Leonard “Lenny” Simmons Son Older brother, sometimes public in family statements and eulogies.
Milton Teagle “Richard” Simmons Son (b. 7/12/1948) Became a nationally known fitness personality and entertainer, the child whose fame cast new light on the family.

If Leonard was a supporting actor, his role mattered: parents who performed, the nightly ritual of rehearsal, the small economies of stage life — those are the things that often shape a performer-child’s instincts, the odd mixtures of showmanship and discipline that later make a star.

Later life, occupation shifts, and the practical ledger

People who spent early years on stage often had a second act, and Leonard appears to be no different. Later-life references indicate work in retail or thrift-type businesses — practical, hands-on work that kept a family afloat when the lights dimmed. There’s no public ledger showing earnings or estates, and — importantly — no reliable public estimate of net worth survives for Leonard Douglas Simmons. The absence of flashy numbers in probate or press suggests a life that remained largely private in financial terms.

A few measured facts: family and cemetery records place Leonard’s death in 1983; his son Richard’s birth in 1948 means Leonard would have been in his early 50s when his son was born, situating him as a father managing both the responsibilities of middle age and the mercurial life of live entertainment.

Public echoes and modern afterlife

Most modern mentions of Leonard land in the shadow of his son’s fame. Genealogy pages, cemetery records, and family notices do the archival heavy lifting; news and social chatter tend to invoke Leonard only when discussing Richard’s background. That’s why the public record is two-tiered: detailed where the celebrity’s life required context, thin where Leonard’s own personal archive would have been.

I like to imagine the scenes that aren’t written down — Leonard patting a boy on the back before he speaks to a crowd, Shirley adjusting a collar, the smell of a powder room backstage — but I always try to keep the imagination tethered to the known details: stage work, family partnership, New Orleans burial, and a life documented in the soft ink of community records rather than national headlines.

Why Leonard’s story matters

Not every life that touches a public figure gets told in full, and yet these under-lived biographies are essential. Leonard Douglas Simmons represents a generation of working performers who kept the circuits alive — the emcees, the singers, the dancers — and who raised children who would leap into the mainstream. In a way, his biography is a study in how private labor fuels public stardom: the small acts, the rehearsed greetings, the thrift-store pragmatism that follows an evening’s applause.

I’ll leave you with a line that kept coming back to me as I sifted through dates and names: on a good night, the emcee doesn’t get the solo, but he makes sure every solo lands. Leonard’s life, in the patchy light we have, reads like that — a man who helped set the stage.

FAQ

Who was Leonard Douglas Simmons?

Leonard Douglas Simmons was a singer and master of ceremonies, identified in family and cemetery records as the father of fitness personality Richard Simmons.

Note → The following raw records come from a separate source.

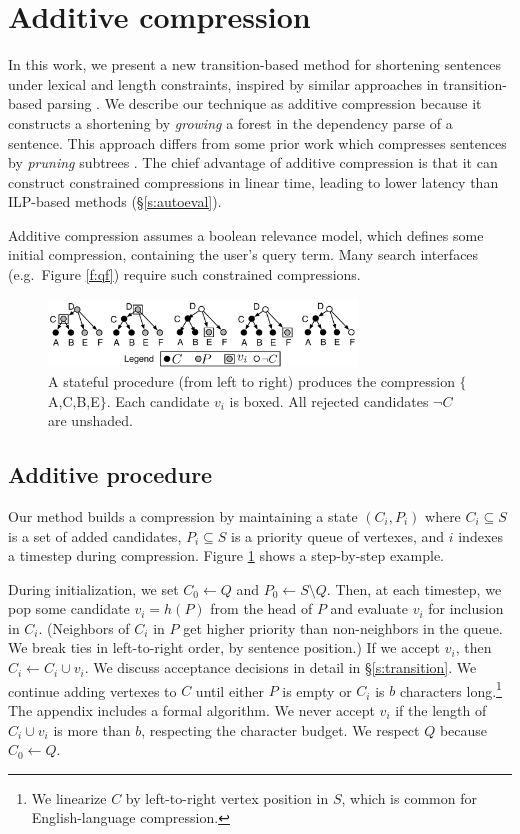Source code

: \documentclass[11pt,a4paper]{article}
\begin{document}
\section{Additive compression}\label{s:system}

In this work, we present a new transition-based method for shortening sentences under lexical and length constraints, inspired by similar approaches in transition-based parsing \cite{nivre2003}. We describe our technique as additive compression because it constructs a shortening by \textit{growing} a forest in the dependency parse of a sentence. This approach differs from some prior work which
compresses sentences by \textit{pruning} subtrees \cite{Knight2000StatisticsBasedS,berg2011jointly,almeida2013fast,Filippova2015FastKS}. The chief advantage of additive compression is that it can construct constrained compressions in linear time, leading to lower latency than ILP-based methods (\S\ref{s:autoeval}). 

Additive compression assumes a boolean relevance model, which defines some initial compression, containing the user's query term. Many search interfaces (e.g.\ Figure \ref{f:qf}) require such constrained compressions.


\begin{figure}[h]
\includegraphics[width=8.2cm]{additive.pdf}
\caption{A stateful procedure (from left to right) produces the compression $\{$A,C,B,E$\}$. Each candidate $v_i$ is boxed. All rejected candidates $\neg C$ are unshaded.}
\label{f:walkthru}
\end{figure}

\subsection{Additive procedure}\label{s:formal}

Our method builds a compression by maintaining a state
$(C_i,P_i)$ where $C_i \subseteq S$ is a set of added candidates, $P_i  \subseteq S$ is a priority queue of vertexes, and $i$ indexes a timestep during compression. Figure \ref{f:walkthru} shows a step-by-step example. 

During initialization, we set $C_0 \gets Q$ and $P_0 \gets S \setminus Q$. Then, at each timestep, we pop some candidate $v_i =h(P)$ from the head of $P$ and evaluate $v_i$ for inclusion in $C_i$. (Neighbors of $C_i$ in $P$ get higher priority than non-neighbors in the queue. We break ties in left-to-right order, by sentence position.) If we accept $v_i$, then $C_i \gets C_i \cup v_i$. We discuss acceptance decisions in detail in \S\ref{s:transition}. We continue adding vertexes to $C$ until either $P$ is empty or $C_i$ is $b$ characters long.\footnote{We linearize $C$ by left-to-right vertex position in $S$, which is common for English-language compression.} The appendix includes a formal algorithm. We never accept $v_i$ if the length of $C_i \cup v_i$ is more than $b$, respecting the character budget. We respect $Q$ because $C_0 \gets Q$. 
\end{document}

When was he born and when did he die?

Genealogy and cemetery listings commonly show Leonard’s lifespan as 1897–1983.

What was his occupation?

He worked as a performer — singer and MC — often appearing with his wife, and later worked in retail or thrift-related roles.

Who was his spouse?

His wife was Shirley May (Satin) Simmons, a tap dancer and stage partner often referenced in family pages.

Who were his children?

His known children are Leonard “Lenny” Simmons (older son) and Milton Teagle “Richard” Simmons (born July 12, 1948).

Is there a public record of his net worth?

No; there is no reliable public estimate or record of Leonard Douglas Simmons’s net worth.